* _WHAT IS EXPECTED_
A faithful copy of the data is the goal; set it down exactly, without the images.

* _EXCERPTED DATA_
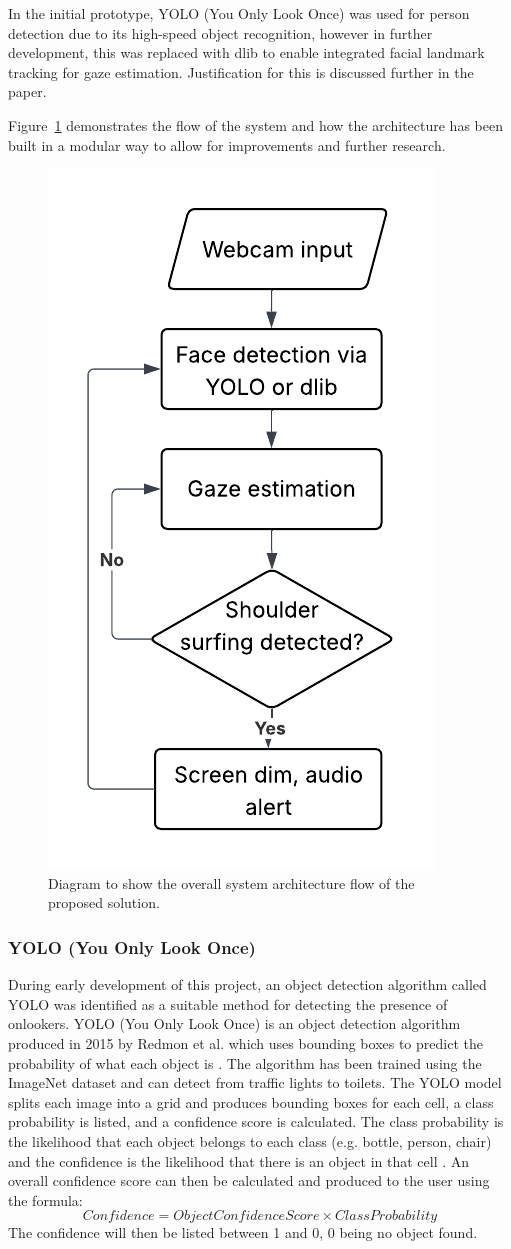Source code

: \documentclass[12pt]{article}
\theoremstyle{plain}
\theoremstyle{definition}
\begin{document}
In the initial prototype, YOLO (You Only Look Once) \cite{redmon_you_2016} was used for person detection due to its high-speed object recognition, however in further development, this was replaced with dlib to enable integrated facial landmark tracking for gaze estimation. Justification for this is discussed further in the paper.

Figure~\ref{fig:architecture} demonstrates the flow of the system and how the architecture has been built in a modular way to allow for improvements and further research.

\begin{figure}[h!]
    \centering
    \includegraphics[width=0.3\linewidth]{img/architecture.png}
    \caption{Diagram to show the overall system architecture flow of the proposed solution.}
    \label{fig:architecture}
\end{figure}


\subsubsection{YOLO (You Only Look Once)}
\label{YOLO}

During early development of this project, an object detection algorithm called YOLO \cite{redmon_you_2016} was identified as a suitable method for detecting the presence of onlookers.
YOLO (You Only Look Once) is an object detection algorithm produced in 2015 by Redmon et al. which uses bounding boxes to predict the probability of what each object is \cite{redmon_you_2016}. The algorithm has been trained using the ImageNet dataset \cite{noauthor_imagenet_nodate} and can detect from traffic lights to toilets. The YOLO model splits each image into a grid and produces bounding boxes for each cell, a class probability is listed, and a confidence score is calculated. The class probability is the likelihood that each object belongs to each class (e.g. bottle, person, chair) and the confidence is the likelihood that there is an object in that cell \cite{redmon_you_2016}. An overall confidence score can then be calculated and produced to the user using the formula: 
\[
  Confidence = Object Confidence Score \times Class Probability
\]
The confidence will then be listed between 1 and 0, 0 being no object found.
\end{document}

* _RESULT_
Source code

: \documentclass[12pt]{article}
\theoremstyle{plain}
\theoremstyle{definition}
\begin{document}
In the initial prototype, YOLO (You Only Look Once) \cite{redmon_you_2016} was used for person detection due to its high-speed object recognition, however in further development, this was replaced with dlib to enable integrated facial landmark tracking for gaze estimation. Justification for this is discussed further in the paper.

Figure~\ref{fig:architecture} demonstrates the flow of the system and how the architecture has been built in a modular way to allow for improvements and further research.

\begin{figure}[h!]
    \centering
    \includegraphics[width=0.3\linewidth]{img/architecture.png}
    \caption{Diagram to show the overall system architecture flow of the proposed solution.}
    \label{fig:architecture}
\end{figure}


\subsubsection{YOLO (You Only Look Once)}
\label{YOLO}

During early development of this project, an object detection algorithm called YOLO \cite{redmon_you_2016} was identified as a suitable method for detecting the presence of onlookers.
YOLO (You Only Look Once) is an object detection algorithm produced in 2015 by Redmon et al. which uses bounding boxes to predict the probability of what each object is \cite{redmon_you_2016}. The algorithm has been trained using the ImageNet dataset \cite{noauthor_imagenet_nodate} and can detect from traffic lights to toilets. The YOLO model splits each image into a grid and produces bounding boxes for each cell, a class probability is listed, and a confidence score is calculated. The class probability is the likelihood that each object belongs to each class (e.g. bottle, person, chair) and the confidence is the likelihood that there is an object in that cell \cite{redmon_you_2016}. An overall confidence score can then be calculated and produced to the user using the formula: 
\[
  Confidence = Object Confidence Score \times Class Probability
\]
The confidence will then be listed between 1 and 0, 0 being no object found.
\end{document}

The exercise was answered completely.